There’s lots of other ways SQL ignores the relational model, for example, returning scalar values from aggregates, returning duplicate rows from queries etc.
I had an idea recently to write a Relational-SQL mapper, which is similar to an Object-Relational mapper, but instead of mapping an object oriented syntax to an SQL backend, it maps a relational syntax (similar to something like Tutorial D) to an SQL backend. A kind of “fix all the non-relational stuff about SQL” mapper.
I’ve not got very far however
The main challenge with such a project is that you have to create a full language, or at least I think you do. People want to be able to sort stuff inside the DBMS, for instance, so just supporting relational algebra is probably not good enough to be useful. So, now you need non-relational operators, too, and the whole thing becomes a giant undertaking.
See my other post on the subject:
http://thoughts.davisjeff.com/2008/08/03/why-dbmss-are-so-complex/
FYI Darren Duncan has been working on just such a project for several years.
http://pugs.postgresql.org/node/404
http://www.mail-archive.com/dbi-users@perl.org/msg31943.html
Tim, thanks for the lip-service to my project. It also gives more support to what I’m doing when I hear that others have wanted or tried to do similar, as it shows more that demand is there.
First you think NULL is a value.
Then you think NULL is not a value.
Finally you realize NULL is NULL and there is no point in trying to understand it.
Well said!
Well, I still have doubts why an empty string (”) is not a NULL (like in Oracle in example).
Hi! Interesting post.
I know you warned us not to, but I can’t help trying to apply some wits against null. Besides, everybody in the comments seem to agree with you, so I guess I gotto be the shmuck to try and at least play devil’s advocate just once :p
First off, NULL and “the null value” are not the same thing – NULL is a keyword that denotes the generic null value, regardless of context. But usually, when talking or writing about some expression that evaluates to the null value, it ends up being denoted as NULL – the keyword. I will add “the keyword” when I mean that, and just NULL when I mean any null-value expression.
Discussing a few items you mentioned:
#1 “The phrase “NULL is not a value” also raises the question: “what is it, then?”.”
It is indeed confusing, but not as hard as it seems.

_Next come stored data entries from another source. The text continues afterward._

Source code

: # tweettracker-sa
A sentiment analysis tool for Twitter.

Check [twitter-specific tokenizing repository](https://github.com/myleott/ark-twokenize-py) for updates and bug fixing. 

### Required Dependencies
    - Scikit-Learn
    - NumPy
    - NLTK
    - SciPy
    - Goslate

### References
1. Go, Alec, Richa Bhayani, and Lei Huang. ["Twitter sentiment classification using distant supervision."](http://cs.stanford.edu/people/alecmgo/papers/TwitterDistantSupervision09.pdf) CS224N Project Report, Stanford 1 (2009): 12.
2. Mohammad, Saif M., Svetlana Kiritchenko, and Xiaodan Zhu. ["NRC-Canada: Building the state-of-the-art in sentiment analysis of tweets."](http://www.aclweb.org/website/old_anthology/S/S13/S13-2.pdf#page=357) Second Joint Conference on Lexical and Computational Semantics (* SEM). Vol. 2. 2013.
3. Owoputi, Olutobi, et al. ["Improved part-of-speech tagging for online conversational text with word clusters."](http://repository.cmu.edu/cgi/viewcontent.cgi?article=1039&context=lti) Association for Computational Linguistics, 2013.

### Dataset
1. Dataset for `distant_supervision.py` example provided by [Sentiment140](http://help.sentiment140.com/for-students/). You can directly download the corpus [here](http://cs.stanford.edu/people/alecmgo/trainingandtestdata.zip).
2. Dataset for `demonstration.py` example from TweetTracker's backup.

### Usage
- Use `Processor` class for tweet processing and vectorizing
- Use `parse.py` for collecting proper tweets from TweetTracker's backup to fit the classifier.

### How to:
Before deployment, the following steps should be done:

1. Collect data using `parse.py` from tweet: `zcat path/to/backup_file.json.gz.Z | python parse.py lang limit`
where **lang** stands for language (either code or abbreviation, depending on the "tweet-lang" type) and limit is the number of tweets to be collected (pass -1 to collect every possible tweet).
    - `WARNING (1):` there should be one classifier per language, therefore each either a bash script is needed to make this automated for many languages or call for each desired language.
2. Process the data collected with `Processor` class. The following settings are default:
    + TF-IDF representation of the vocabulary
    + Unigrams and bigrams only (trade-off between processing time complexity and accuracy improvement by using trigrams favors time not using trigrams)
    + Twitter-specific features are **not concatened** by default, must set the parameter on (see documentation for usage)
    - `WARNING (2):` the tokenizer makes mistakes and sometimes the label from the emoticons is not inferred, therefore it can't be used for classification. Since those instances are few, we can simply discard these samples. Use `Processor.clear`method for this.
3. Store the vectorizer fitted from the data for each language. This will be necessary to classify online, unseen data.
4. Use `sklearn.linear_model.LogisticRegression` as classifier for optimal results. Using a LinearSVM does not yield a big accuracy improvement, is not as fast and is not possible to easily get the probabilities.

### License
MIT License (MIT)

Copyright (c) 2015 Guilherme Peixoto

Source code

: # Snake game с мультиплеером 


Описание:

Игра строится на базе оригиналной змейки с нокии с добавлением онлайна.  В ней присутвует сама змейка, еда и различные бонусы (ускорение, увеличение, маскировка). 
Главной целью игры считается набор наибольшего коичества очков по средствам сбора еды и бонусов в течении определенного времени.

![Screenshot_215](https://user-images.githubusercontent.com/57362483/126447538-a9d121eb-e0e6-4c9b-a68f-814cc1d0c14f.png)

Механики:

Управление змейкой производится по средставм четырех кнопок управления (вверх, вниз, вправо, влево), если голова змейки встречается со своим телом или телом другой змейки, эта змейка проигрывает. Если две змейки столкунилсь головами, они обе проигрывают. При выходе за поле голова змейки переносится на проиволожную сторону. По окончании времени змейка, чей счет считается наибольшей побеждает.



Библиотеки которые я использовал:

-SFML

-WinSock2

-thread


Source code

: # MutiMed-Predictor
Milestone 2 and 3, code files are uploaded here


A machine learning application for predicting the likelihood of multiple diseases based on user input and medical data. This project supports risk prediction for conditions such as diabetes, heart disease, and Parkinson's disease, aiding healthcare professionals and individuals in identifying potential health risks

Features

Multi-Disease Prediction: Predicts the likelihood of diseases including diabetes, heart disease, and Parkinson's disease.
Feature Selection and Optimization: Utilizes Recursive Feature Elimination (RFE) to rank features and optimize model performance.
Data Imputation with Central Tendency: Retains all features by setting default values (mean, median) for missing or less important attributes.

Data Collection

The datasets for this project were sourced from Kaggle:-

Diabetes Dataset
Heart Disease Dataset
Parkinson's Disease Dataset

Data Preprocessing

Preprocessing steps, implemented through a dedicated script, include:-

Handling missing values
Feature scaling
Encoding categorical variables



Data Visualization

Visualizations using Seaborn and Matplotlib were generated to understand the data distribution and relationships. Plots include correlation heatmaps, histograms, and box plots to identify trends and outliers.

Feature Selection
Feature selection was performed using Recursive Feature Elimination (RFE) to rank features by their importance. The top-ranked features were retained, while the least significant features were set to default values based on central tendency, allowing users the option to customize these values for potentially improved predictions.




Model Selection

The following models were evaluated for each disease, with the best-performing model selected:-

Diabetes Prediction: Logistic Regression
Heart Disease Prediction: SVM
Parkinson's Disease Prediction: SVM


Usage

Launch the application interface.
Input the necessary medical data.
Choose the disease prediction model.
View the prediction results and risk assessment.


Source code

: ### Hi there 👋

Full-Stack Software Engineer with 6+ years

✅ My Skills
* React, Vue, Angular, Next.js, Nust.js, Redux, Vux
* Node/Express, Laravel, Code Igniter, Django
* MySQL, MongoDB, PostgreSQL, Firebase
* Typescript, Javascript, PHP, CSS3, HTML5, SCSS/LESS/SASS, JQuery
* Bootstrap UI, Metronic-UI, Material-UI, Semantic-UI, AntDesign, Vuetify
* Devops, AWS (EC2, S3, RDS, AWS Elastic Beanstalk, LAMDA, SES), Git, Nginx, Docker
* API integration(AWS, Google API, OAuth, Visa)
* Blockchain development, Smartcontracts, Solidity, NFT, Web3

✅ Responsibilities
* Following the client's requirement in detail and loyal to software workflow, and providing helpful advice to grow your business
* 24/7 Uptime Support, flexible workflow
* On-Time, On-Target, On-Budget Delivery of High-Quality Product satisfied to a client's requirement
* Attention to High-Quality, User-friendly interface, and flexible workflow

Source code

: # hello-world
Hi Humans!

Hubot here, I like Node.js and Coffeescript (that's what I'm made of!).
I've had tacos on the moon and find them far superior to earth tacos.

ISO/IEC 9075-1:2003 (E) mentions it on two occasions:
3.1.1.11 null value: A special value that is used to indicate the absence of any data value.
4.4.2 The null value
Every data type includes a special value, called the null value, sometimes denoted by the keyword NULL. This
value differs from other values in the following respects:
— Since the null value is in every data type, the data type of the null value implied by the keyword NULL
cannot be inferred; hence NULL can be used to denote the null value only in certain contexts, rather than
everywhere that a literal is permitted.
— Although the null value is neither equal to any other value nor not equal to any other value — it is unknown
whether or not it is equal to any given value — in some contexts, multiple null values are treated together;
for example, the treats all null values together.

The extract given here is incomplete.